Neither the DCCC nor McCarthy’s office responded to Bellingcat’s questions about why they were willing to take Blavatnik’s funds. Access Industries, which Blavatnik oversees and which he listed on his FEC filings as his employer, also didn’t respond to Bellingcat’s questions. 

Financial Times profile of Blavatnik earlier this year noted that Blavatnik’s “head of press relations asks reporters to confirm that Blavatnik will not be referred to as an oligarch in any article before agreeing to arrange potential interviews. Those who do use that word are left to face complaints from his lawyers, who also protest when the fact of his Ukrainian birth is publicized without clarity about his U.S. and U.K. citizenships.” There is no indication any of the entities mentioned in this article committed any illegal acts.

As Bellingcat previously reported, the growing concerns about financing from Blavatnik are impossible to miss. Blavatnik, who made billions of dollars through investments in Russia, appeared, at least until recently, close to Viktor Vekselberg, a Russian oligarch sanctioned last year for his role in Russia’s “malign activity” in 2016 and afterward. Blavatnik’s other former business contacts include Oleg Deripaska, another Russian oligarch and close ally of Putin, who was also sanctioned specifically by the U.S. (As The Hollywood Reporter noted in a recent profile on Blavatnik, the sources of his wealth “aren’t entirely clear[.]”)

While the Soviet-born Blavatnik has kept a relatively low profile politically, he has made a concerted effort to financially back both Democratic and Republican candidates over the years. In 2016, though, Blavatnik split with his prior precedent, and poured some $6 million into Republican coffers, as well as donating $1 million directly to Trump’s inaugural committee. 

New questions about Blavatnik’s wealth were soon asked. Last year it emerged that Special Counsel Robert Mueller’s office had specifically investigated Blavatnik’s donations to Trump’s inauguration. Vekselberg also told the Financial Times that he attended Trump’s inauguration at a table Blavatnik paid for, although Blavatnik’s spokesperson denied this.

In December 2018, the Washington D.C.-based Hudson Institute accepted a donation from Blavatnik — and then returned the donation, following an outcry from anti-kleptocracy voices. (In the interest of full disclosure, this reporter is a member of the advisory council of the Kleptocracy Initiative, which is housed out of the Hudson Institute.) 

As Ann Marlowe wrote in The New York Times, “Mr. Blavatnik is entitled to spend his money how he pleases. But institutions like the Hudson Institute and Harvard [to which Blavatnik has also donated], which at least in principle stand for the ethical pursuit of knowledge, sully themselves by accepting it.” 

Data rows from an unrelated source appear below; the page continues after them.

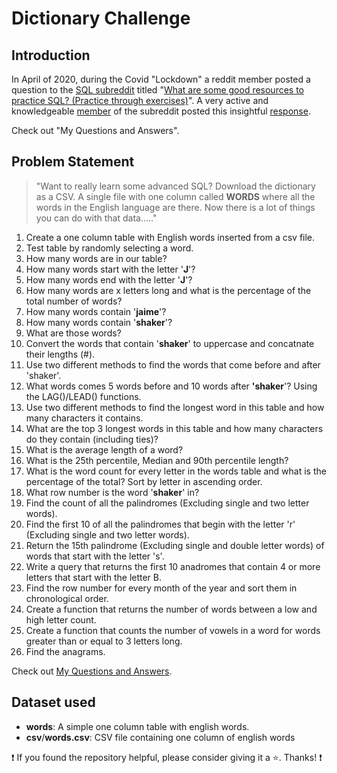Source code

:# Dictionary Challenge

## Introduction
In April of 2020, during the Covid "Lockdown" a reddit member posted a question to the  [SQL subreddit](https://www.reddit.com/r/SQL/ "https://www.reddit.com/r/SQL/") titled "[What are some good resources to practice SQL? (Practice through exercises)](https://www.reddit.com/r/SQL/comments/g4ct1l/what_are_some_good_resources_to_practice_sql/ "https://www.reddit.com/r/SQL/comments/g4ct1l/what_are_some_good_resources_to_practice_sql/")".  A very active and knowledgeable [member](https://www.reddit.com/user/stiffupperleg/ "https://www.reddit.com/user/stiffupperleg/") of the subreddit posted this insightful [response](https://github.com/iweld/one_column_sql/blob/main/dictionary_challenge_post.md "Want to really learn some advanced SQL?").

Check out "My Questions and Answers".

## Problem Statement

>"Want to really learn some advanced SQL?  Download the dictionary as a CSV. A single file with one column called **WORDS** where all the words in the English language are there.  Now there is a lot of things you can do with that data....."

1. Create a one column table with English words inserted from a csv file.
2. Test table by randomly selecting a word.
3. How many words are in our table?
4. How many words start with the letter '**J**'?
5. How many words end with the letter '**J**'?
6. How many words are x letters long and what is the percentage of the total number of words?
7. How many words contain '**jaime**'?
8. How many words contain '**shaker**'?
9. What are those words?
10. Convert the words that contain '**shaker**' to uppercase and concatnate their lengths (#).
11. Use two different methods to find the words that come before and after 'shaker'.
12. What words comes 5 words before and 10 words after **'shaker**'? Using the LAG()/LEAD() functions.
13. Use two different methods to find the longest word in this table and how many characters it contains.
14. What are the top 3 longest words in this table and how many characters do they contain (including ties)?
15. What is the average length of a word?
16. What is the 25th percentile, Median and 90th percentile length?
17. What is the word count for every letter in the words table and what is the percentage of the total? Sort by letter in ascending order.
18. What row number is the word '**shaker**' in?
19. Find the count of all the palindromes (Excluding single and two letter words).
20. Find the first 10 of all the palindromes that begin with the letter 'r' (Excluding single and two letter words).
21. Return the 15th palindrome (Excluding single and double letter words) of words that start with the letter 's'.
22. Write a query that returns the first 10 anadromes that contain 4 or more letters that start with the letter B.
23. Find the row number for every month of the year and sort them in chronological order.
24. Create a function that returns the number of words between a low and high letter count.
25. Create a function that counts the number of vowels in a word for words greater than or equal to 3 letters long.
26. Find the anagrams.

Check out [My Questions and Answers](https://github.com/iweld/one_column_sql/blob/main/questions_and_answers.md "My Questions and Answers").

## Dataset used
- <strong>words</strong>: A simple one column table with english words.
- <strong>csv</strong>/<strong>words.csv</strong>: CSV file containing one column of english words

:exclamation: If you found the repository helpful, please consider giving it a :star:. Thanks! :exclamation:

As Sarah Chayes, one of the leading anti-corruption voices in the U.S., told Bellingcat about Blavatnik’s donation earlier this year to CFR, it illustrates that “it’s frankly open season. It broadcasts to the Kremlin that if you just disguise your money a little bit, the U.S. system is still fully penetrable.” And as a group of nearly 60 of the leading anti-kleptocracy voices in the U.S. and elsewhere wrote in a letter last month, “We regard [Blavatnik’s recent donation] as another step in the longstanding effort of Mr. Blavatnik — who, as we explain below, has close ties to the Kremlin and its kleptocratic network — to launder his image in the West.” 

Correction: This story initially noted that Blavatnik had issued multiple donations to the DCCC. After Bellingcat published this story, Blavatnik’s spokesperson clarified that the FEC documents show that the DCCC specifically assigned $88,750 to the DCCC’s ‘Building Fund/Headquarters’ account, not that Blavatnik attempted a second donation to the DCCC. We regret the error.